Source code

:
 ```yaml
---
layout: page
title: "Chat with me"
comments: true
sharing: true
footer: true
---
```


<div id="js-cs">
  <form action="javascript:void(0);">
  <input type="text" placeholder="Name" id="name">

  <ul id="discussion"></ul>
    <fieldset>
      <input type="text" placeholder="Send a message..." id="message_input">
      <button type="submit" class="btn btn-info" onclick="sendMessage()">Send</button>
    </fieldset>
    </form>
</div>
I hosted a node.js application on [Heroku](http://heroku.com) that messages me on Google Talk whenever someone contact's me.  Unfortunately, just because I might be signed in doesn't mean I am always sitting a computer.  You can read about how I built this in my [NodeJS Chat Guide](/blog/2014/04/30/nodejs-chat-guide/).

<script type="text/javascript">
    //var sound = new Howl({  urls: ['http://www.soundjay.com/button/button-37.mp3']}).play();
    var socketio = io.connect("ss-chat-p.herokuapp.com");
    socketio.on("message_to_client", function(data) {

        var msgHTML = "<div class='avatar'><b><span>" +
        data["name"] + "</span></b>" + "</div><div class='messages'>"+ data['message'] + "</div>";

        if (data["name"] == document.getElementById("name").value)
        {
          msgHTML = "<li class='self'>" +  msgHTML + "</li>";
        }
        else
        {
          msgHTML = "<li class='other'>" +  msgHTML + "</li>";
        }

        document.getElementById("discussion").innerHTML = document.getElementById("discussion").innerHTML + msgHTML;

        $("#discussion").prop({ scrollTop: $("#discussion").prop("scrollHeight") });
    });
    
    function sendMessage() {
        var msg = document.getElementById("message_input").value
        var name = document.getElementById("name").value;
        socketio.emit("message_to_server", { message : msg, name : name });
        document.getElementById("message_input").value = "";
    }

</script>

====

What to work on:
Please list every line of the records that contains "document".

The answer:
        if (data["name"] == document.getElementById("name").value)
        document.getElementById("discussion").innerHTML = document.getElementById("discussion").innerHTML + msgHTML;
        var msg = document.getElementById("message_input").value
        var name = document.getElementById("name").value;
        document.getElementById("message_input").value = "";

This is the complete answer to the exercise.